Au printemps de 1655, quatre travailleurs, employés par M. Denis, tombèrent sous les coups des Iroquois alors qu’ils vaquaient à leurs occupations dans les champs, près de Québec. La terreur gagna les campagnes environnantes. Ce n’était que le prélude de malheurs plus grands.

Nous devons une mention à la famille Denis, qui figure avec éclat dans nos annales. Simon Denis, sieur de Vitré, seigneur du lieu appelé la Trinité, né (1599) à Saint-Vincent de Tours, avait épousé (1628) Marie-Jeanne Dubreuil, laquelle mourut en France (1639), lui laissant deux fils : Pierre et Charles. Vers 1643, il se maria en secondes noces avec une veuve du nom de Françoise du Tartre, qui lui donna plusieurs enfants. En 1650 (10 août, greffe d’Audouard), à Québec, les jésuites lui concédèrent un terrain. C’était à l’époque où les troubles de l’Acadie amenaient plusieurs Français de cette province au Canada ; aussi voyons-nous que, en 1651, les « messieurs Denys, qui avaient été pris prisonniers par madame Daunay, furent renvoyés » à Québec dans une frégate de cette ville capturée quelques semaines auparavant par la femme de l’ancien gouverneur de l’Acadie.
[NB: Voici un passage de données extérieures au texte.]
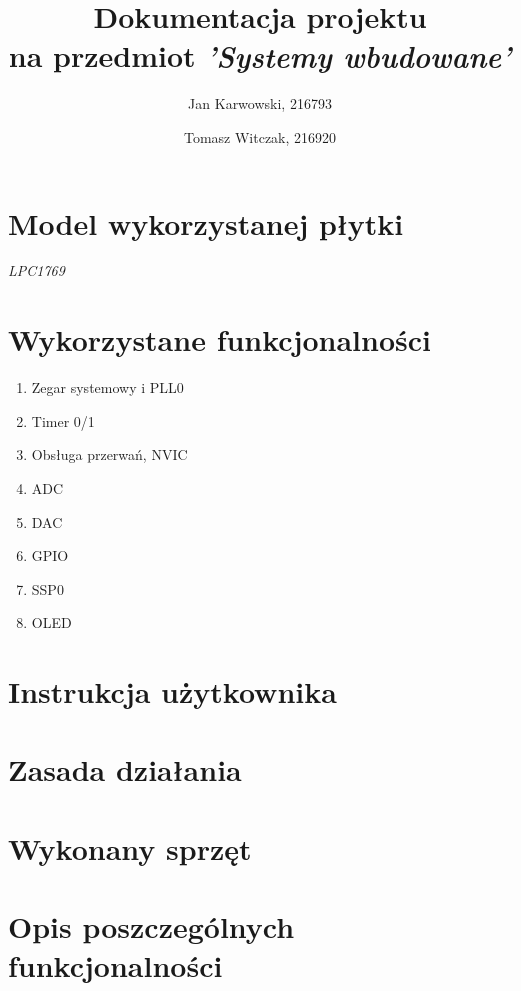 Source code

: ﻿\documentclass{article}
\author{
    Jan Karwowski, 216793
        \and
    Tomasz Witczak, 216920
}
\title{\textbf{Dokumentacja projektu}\\na przedmiot \textit{'Systemy wbudowane'}}
\begin{document}
\maketitle
\newpage

\section{Model wykorzystanej płytki}
    \textit{LPC1769}

\section{Wykorzystane funkcjonalności}
\begin{enumerate}
    \item Zegar systemowy i PLL0
    \item Timer 0/1
    \item Obsługa przerwań, NVIC
    \item ADC
    \item DAC
    \item GPIO
    \item SSP0
    \item OLED
\end{enumerate}

\section{Instrukcja użytkownika}
\label{instrukcja_uzytkownika}


\section{Zasada działania}
\label{zasada_dzialania}


\section{Wykonany sprzęt}
\label{wykonany_sprzet}


\section{Opis poszczególnych funkcjonalności}








\end{document}

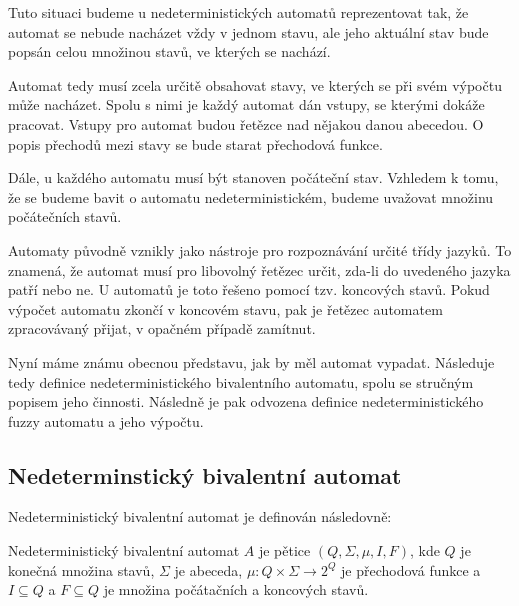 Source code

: \documentclass[a4paper,10pt]{article}
\begin{document}
Tuto situaci budeme u nedeterministických automatů reprezentovat tak, že automat se nebude nacházet vždy v jednom stavu, ale jeho aktuální stav bude popsán celou množinou stavů, ve kterých se nachází.

Automat tedy musí zcela určitě obsahovat stavy, ve kterých se při svém výpočtu může nacházet. Spolu s nimi je každý automat dán vstupy, se kterými dokáže pracovat. Vstupy pro automat budou řetězce nad nějakou danou abecedou. O popis přechodů mezi stavy se bude starat přechodová funkce.

Dále, u každého automatu musí být stanoven počáteční stav. Vzhledem k tomu, že se budeme bavit o automatu nedeterministickém, budeme uvažovat množinu počátečních stavů.

Automaty původně vznikly jako nástroje pro rozpoznávání určité třídy jazyků.
To znamená, že automat musí pro libovolný řetězec určit, zda-li do uvedeného jazyka patří nebo ne. U automatů je toto řešeno pomocí tzv. koncových stavů. Pokud výpočet automatu zkončí v koncovém stavu, pak je řetězec automatem zpracovávaný přijat, v opačném případě zamítnut.

Nyní máme známu obecnou představu, jak by měl automat vypadat. Následuje tedy definice nedeterministického bivalentního automatu, spolu se stručným popisem jeho činnosti. Následně je pak odvozena definice nedeterministického fuzzy automatu a jeho výpočtu.


\subsection{Nedeterminstický bivalentní automat}
Nedeterministický bivalentní automat je definován následovně:

\begin{definition}\label{def-NedBivAut}
 Nedeterministický bivalentní automat $A$ je pětice $(Q, \Sigma, \mu, I, F)$, kde $Q$ je konečná množina stavů, $\Sigma$ je abeceda, $\mu: Q \times \Sigma \rightarrow 2^Q$ je přechodová funkce a $I \subseteq Q$ a $F \subseteq Q$ je množina počátačních a koncových stavů.
\end{definition}
\end{document}
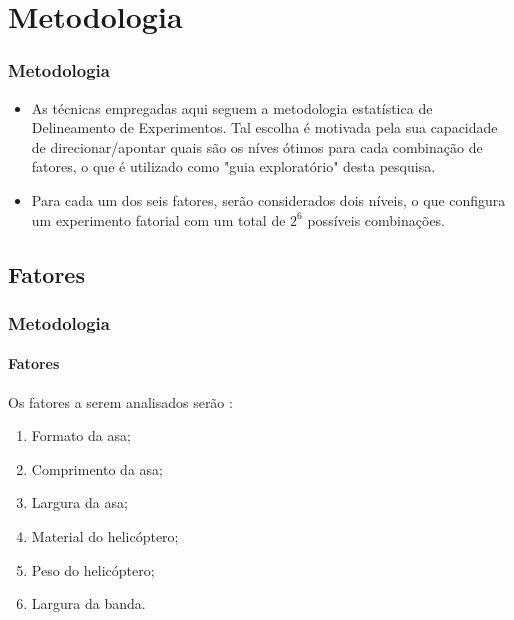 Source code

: \documentclass{beamer}
\begin{document}
\section{Metodologia}
    \begin{frame}
        \frametitle{Metodologia}

        \begin{itemize}
            \item As técnicas empregadas aqui seguem a metodologia estatística de Delineamento de Experimentos. Tal escolha é motivada pela sua capacidade de direcionar/apontar quais são os níves ótimos para cada combinação de fatores, o que é utilizado como "guia exploratório" desta pesquisa.

            \item Para cada um dos seis fatores, serão considerados dois níveis, o que configura um experimento fatorial com um total de $2^6$ possíveis combinações.

        \end{itemize}
    \end{frame}

    \subsection{Fatores}
        \begin{frame}
            \frametitle{Metodologia}
                \framesubtitle{Fatores}
                    Os fatores a serem analisados serão :

                        \begin{enumerate}
                            \item Formato da asa;
                            \item Comprimento da asa;
                            \item Largura da asa;
                            \item Material do helicóptero;
                            \item Peso do helicóptero;
                            \item Largura da banda.
                        \end{enumerate}

        \end{frame}
\end{document}
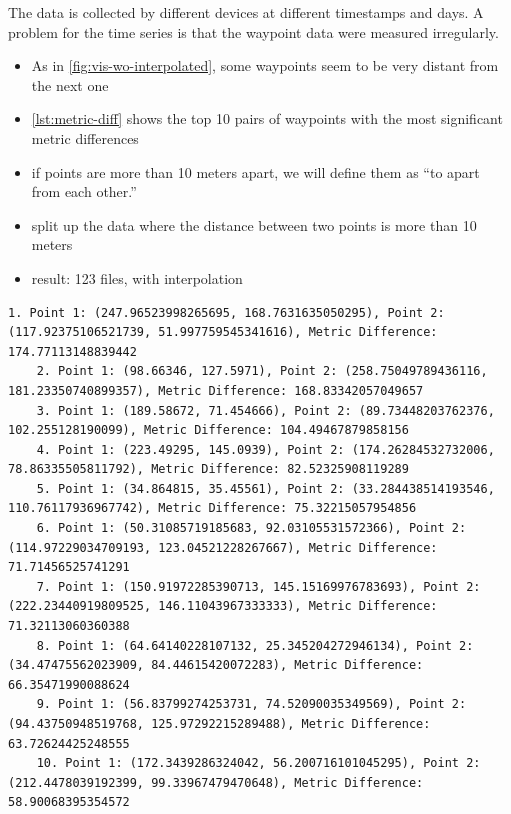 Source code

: The data is collected by different devices at different timestamps and days.
A problem for the time series is that the waypoint data were measured irregularly.
\begin{itemize}
    \item As in \cref{fig:vis-wo-interpolated}, some waypoints seem to be very distant from the next one
    \item \cref{lst:metric-diff} shows the top 10 pairs of waypoints with the most significant metric differences
    \item if points are more than 10 meters apart, we will define them as ``to apart from each other.''
    \item split up the data where the distance between two points is more than 10 meters
    \item result: 123 files, with interpolation
\end{itemize}


\begin{lstlisting}[caption={Top 10 pairs with the most significant metric differences},label={lst:metric-diff},captionpos=b]
    1. Point 1: (247.96523998265695, 168.7631635050295), Point 2: (117.92375106521739, 51.997759545341616), Metric Difference: 174.77113148839442
    2. Point 1: (98.66346, 127.5971), Point 2: (258.75049789436116, 181.23350740899357), Metric Difference: 168.83342057049657
    3. Point 1: (189.58672, 71.454666), Point 2: (89.73448203762376, 102.255128190099), Metric Difference: 104.49467879858156
    4. Point 1: (223.49295, 145.0939), Point 2: (174.26284532732006, 78.86335505811792), Metric Difference: 82.52325908119289
    5. Point 1: (34.864815, 35.45561), Point 2: (33.284438514193546, 110.76117936967742), Metric Difference: 75.32215057954856
    6. Point 1: (50.31085719185683, 92.03105531572366), Point 2: (114.97229034709193, 123.04521228267667), Metric Difference: 71.71456525741291
    7. Point 1: (150.91972285390713, 145.15169976783693), Point 2: (222.23440919809525, 146.11043967333333), Metric Difference: 71.32113060360388
    8. Point 1: (64.64140228107132, 25.345204272946134), Point 2: (34.47475562023909, 84.44615420072283), Metric Difference: 66.35471990088624
    9. Point 1: (56.83799274253731, 74.52090035349569), Point 2: (94.43750948519768, 125.97292215289488), Metric Difference: 63.72624425248555
    10. Point 1: (172.3439286324042, 56.200716101045295), Point 2: (212.4478039192399, 99.33967479470648), Metric Difference: 58.90068395354572
\end{lstlisting}

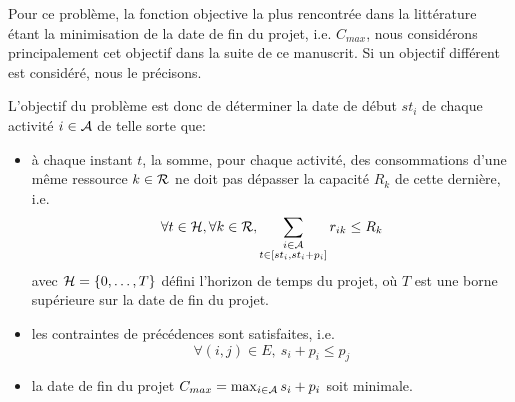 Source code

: Pour ce problème, la fonction objective la
plus rencontrée dans la littérature étant la minimisation de la date
de fin du projet, i.e. $C_{max}$, nous considérons principalement cet
objectif dans la suite de ce manuscrit. Si un objectif différent est
considéré, nous le précisons. 

L'objectif du problème est donc de déterminer la date de début $st_i$
de chaque activité $i\in {\cal A}$ de telle sorte que:
\begin{itemize}
\item à chaque instant $t$, la somme, pour chaque activité, des
  consommations d'une même ressource $k \in {\cal R}$ ne doit pas dépasser la
  capacité $R_{k}$ de cette dernière, i.e.
  \begin{equation}\forall t \in {\cal H}, \forall k \in {\cal R},\sum_{\substack{i\in {\cal A}\\ t \in
        [st_i,st_i+p_i]}} r_{ik} \le R_k\end{equation} 
  avec ${\cal H}=\{0,\dots,T\}$ défini l'horizon de temps du projet, où $T$
  est une borne supérieure sur la date de fin du projet.
\item les contraintes de précédences sont satisfaites, i.e. 
  \begin{equation} \forall (i,j) \in E,\ s_i+p_i \le p_j \end{equation}
\item la date de fin du projet $C_{max}= \max_{i \in {\cal A}} s_i+p_i$
  soit minimale. 
\end{itemize}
L’année suivante, son ami, Amador de Latour, ayant épousé madame d’Aulnay, on voit que Simon Denis partit de Québec, au mois de mai, dans le dessein « d’aller trouver M. de la Tour, afin de se rétablir vers Miscou. » Sa famille resta à Québec ; en 1657, le 28 octobre, M. l’abbé de Queylus « jetta l’excommunication, à la grande messe, après avoir publié le monitoire par trois dimanches, contre ceux qui auraient brûlé la maison de M. Denis. » Deux ans plus tard, le Journal dit : « 4 septembre, le moulin de M. Denis sur le cap aux Diamants commença à moudre. » La citadelle de Québec, construite il y a une soixantaine d’années, occupe la terre de Denis ; les descendants de ce colon ne cessent de réclamer une indemnité du gouvernement.

Pierre Denis sieur de la Ronde, fils de Simon, né à Tours en 1630, prit des terrains à Notre-Dame-des-Anges, près Québec. Il épousa (1655) Catherine, fille de Jacques Leneuf de la Poterie, et fonda une nombreuse famille. En 1690, il occupait un haut rang dans les troupes et demeurait à Beauport. Nous parlerons de ses fils.

Charles Denis sieur de Vitré et de la Trinité, membre du conseil souverain de la Nouvelle-France, fils de Simon, né à Tours (1632), épousa à Québec (1668) Catherine de Costelneau, native de Paris. Il a laissé plusieurs enfants.